Assistant Minority Leader Harry Reid’s obstructive eight-and-one-half hour stand on the Senate floor on Monday should give Senate Republicans all the inspiration they need to complete their own “Justice for Judges Marathon.”

Starting at 6 tonight, Republicans will spend 30 straight hours of debate attempting to shut off the filibusters on three well-qualified nominees for the federal bench: California Supreme Court Justice Janice Rogers Brown, nominated to the Court of Appeals for the District of Columbia; Texas Supreme Court Associate Justice Priscilla Owen, nominated to the 5th Circuit Court of Appeals; and Los Angeles County Superior Court Judge Carolyn Kuhl, nominated to the 9th Circuit Court of Appeals. To do so, they have brought in the cots and candy bars, hoping that they might catch Democrats napping during the night, allowing at least one nominee to slip through the blockade.
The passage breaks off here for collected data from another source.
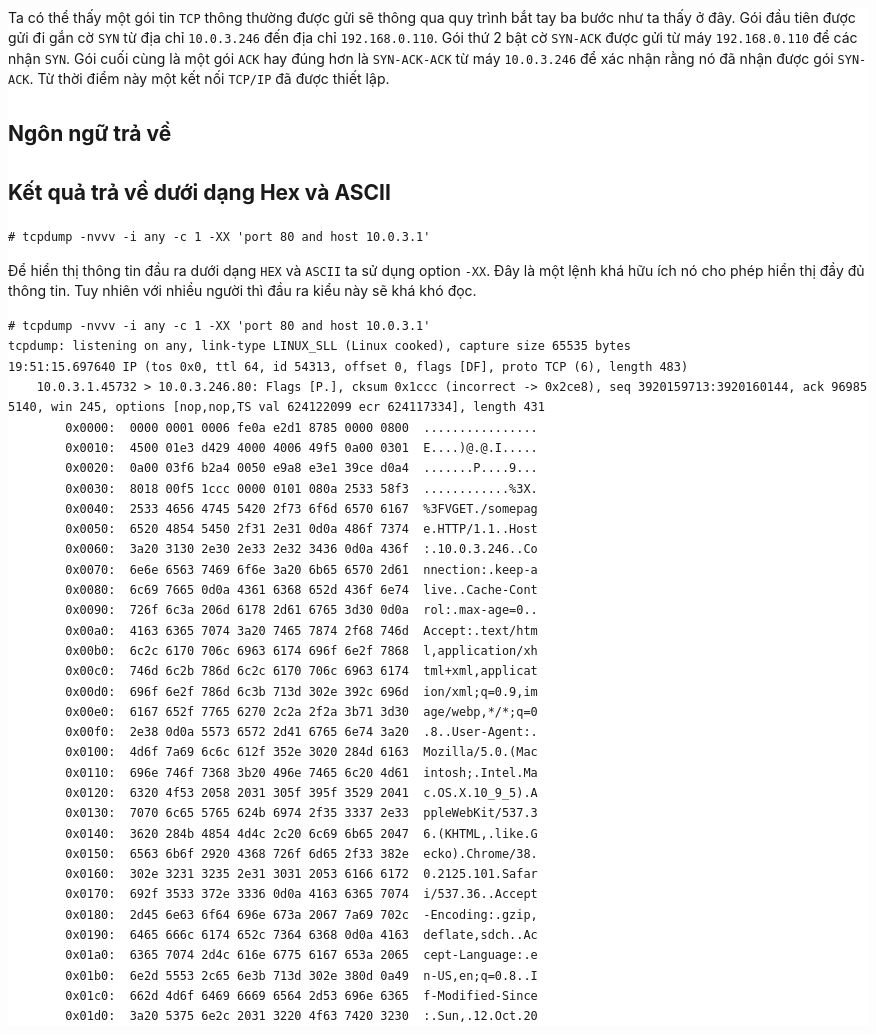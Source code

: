 Ta có thể thấy một gói tin `TCP` thông thường được gửi sẽ thông qua quy trình bắt tay ba bước như ta thấy ở đây. Gói đầu tiên được gửi đi gắn cờ `SYN` từ địa chỉ `10.0.3.246` đến địa chỉ `192.168.0.110`. Gói thứ 2 bật cờ `SYN-ACK` được gửi từ máy `192.168.0.110` để các nhận `SYN`. Gói cuối cùng là một gói `ACK` hay đúng hơn là `SYN-ACK-ACK` từ máy `10.0.3.246` để xác nhận rằng nó đã nhận được gói `SYN-ACK`. Từ thời điểm này một kết nối `TCP/IP` đã được thiết lập.

Ngôn ngữ trả về
----------

## Kết quả trả về dưới dạng Hex và ASCII

`# tcpdump -nvvv -i any -c 1 -XX 'port 80 and host 10.0.3.1'`

Để hiển thị thông tin đầu ra dưới dạng `HEX` và `ASCII` ta sử dụng option `-XX`. Đây là một lệnh khá hữu ích nó cho phép hiển thị đầy đủ thông tin. Tuy nhiên với nhiều người thì đầu ra kiểu này sẽ khá khó đọc.

```
# tcpdump -nvvv -i any -c 1 -XX 'port 80 and host 10.0.3.1'
tcpdump: listening on any, link-type LINUX_SLL (Linux cooked), capture size 65535 bytes
19:51:15.697640 IP (tos 0x0, ttl 64, id 54313, offset 0, flags [DF], proto TCP (6), length 483)
    10.0.3.1.45732 > 10.0.3.246.80: Flags [P.], cksum 0x1ccc (incorrect -> 0x2ce8), seq 3920159713:3920160144, ack 969855140, win 245, options [nop,nop,TS val 624122099 ecr 624117334], length 431
        0x0000:  0000 0001 0006 fe0a e2d1 8785 0000 0800  ................
        0x0010:  4500 01e3 d429 4000 4006 49f5 0a00 0301  E....)@.@.I.....
        0x0020:  0a00 03f6 b2a4 0050 e9a8 e3e1 39ce d0a4  .......P....9...
        0x0030:  8018 00f5 1ccc 0000 0101 080a 2533 58f3  ............%3X.
        0x0040:  2533 4656 4745 5420 2f73 6f6d 6570 6167  %3FVGET./somepag
        0x0050:  6520 4854 5450 2f31 2e31 0d0a 486f 7374  e.HTTP/1.1..Host
        0x0060:  3a20 3130 2e30 2e33 2e32 3436 0d0a 436f  :.10.0.3.246..Co
        0x0070:  6e6e 6563 7469 6f6e 3a20 6b65 6570 2d61  nnection:.keep-a
        0x0080:  6c69 7665 0d0a 4361 6368 652d 436f 6e74  live..Cache-Cont
        0x0090:  726f 6c3a 206d 6178 2d61 6765 3d30 0d0a  rol:.max-age=0..
        0x00a0:  4163 6365 7074 3a20 7465 7874 2f68 746d  Accept:.text/htm
        0x00b0:  6c2c 6170 706c 6963 6174 696f 6e2f 7868  l,application/xh
        0x00c0:  746d 6c2b 786d 6c2c 6170 706c 6963 6174  tml+xml,applicat
        0x00d0:  696f 6e2f 786d 6c3b 713d 302e 392c 696d  ion/xml;q=0.9,im
        0x00e0:  6167 652f 7765 6270 2c2a 2f2a 3b71 3d30  age/webp,*/*;q=0
        0x00f0:  2e38 0d0a 5573 6572 2d41 6765 6e74 3a20  .8..User-Agent:.
        0x0100:  4d6f 7a69 6c6c 612f 352e 3020 284d 6163  Mozilla/5.0.(Mac
        0x0110:  696e 746f 7368 3b20 496e 7465 6c20 4d61  intosh;.Intel.Ma
        0x0120:  6320 4f53 2058 2031 305f 395f 3529 2041  c.OS.X.10_9_5).A
        0x0130:  7070 6c65 5765 624b 6974 2f35 3337 2e33  ppleWebKit/537.3
        0x0140:  3620 284b 4854 4d4c 2c20 6c69 6b65 2047  6.(KHTML,.like.G
        0x0150:  6563 6b6f 2920 4368 726f 6d65 2f33 382e  ecko).Chrome/38.
        0x0160:  302e 3231 3235 2e31 3031 2053 6166 6172  0.2125.101.Safar
        0x0170:  692f 3533 372e 3336 0d0a 4163 6365 7074  i/537.36..Accept
        0x0180:  2d45 6e63 6f64 696e 673a 2067 7a69 702c  -Encoding:.gzip,
        0x0190:  6465 666c 6174 652c 7364 6368 0d0a 4163  deflate,sdch..Ac
        0x01a0:  6365 7074 2d4c 616e 6775 6167 653a 2065  cept-Language:.e
        0x01b0:  6e2d 5553 2c65 6e3b 713d 302e 380d 0a49  n-US,en;q=0.8..I
        0x01c0:  662d 4d6f 6469 6669 6564 2d53 696e 6365  f-Modified-Since
        0x01d0:  3a20 5375 6e2c 2031 3220 4f63 7420 3230  :.Sun,.12.Oct.20
```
It’s about time. Democrats are blocking several well-qualified nominees for the federal bench. In addition to Judge Kuhl, and Justices Owen and Brown, they are also filibustering Alabama Attorney General William Pryor, nominated to the 11th Circuit Court of Appeals, and District Judge Charles Pickering Sr., nominated to the 5th Circuit Court of Appeals. Seven judicial nominees could be blocked by filibusters before the year ends.

It would be surprising if the marathon changed many minds on the matter. Yet, it is a welcome move nonetheless, demonstrating that Republicans have the will and endurance to do what is necessary to highlight the obstructionism of Democrats. As Robert Novak pointed out in a column two weeks ago announcing the judicial offensive, “The GOP’s will to fight has seemed lacking.” Sen. Rick Santorum also acknowledged, “From the standpoint of putting up the fight, there’s probably more we could do.”

While attempts at accommodation have fallen flat, the filibusters have taken a toll. Two months ago, after two years of waiting for Senate approval, the eminently qualified Miguel Estrada withdrew from his nomination to the U.S. Circuit Court of Appeals for the District of Columbia. Other potential Supreme Court picks could be pushed aside by the same protracted process.

While both parties are using such judicial battles to arouse their base, control of the Supreme Court is ultimately at stake. While Republicans have realized the gravity of the situation, they have allowed “gentlemen’s filibusters” by Democrats to carry the day. The Senate floor has not seen an all-night filibuster in over a decade.

It should see more in the future, considering the obstruction that Republicans are likely to continue to encounter. Tonight, Republicans will go to the mattresses. They should not hesitate to do so again.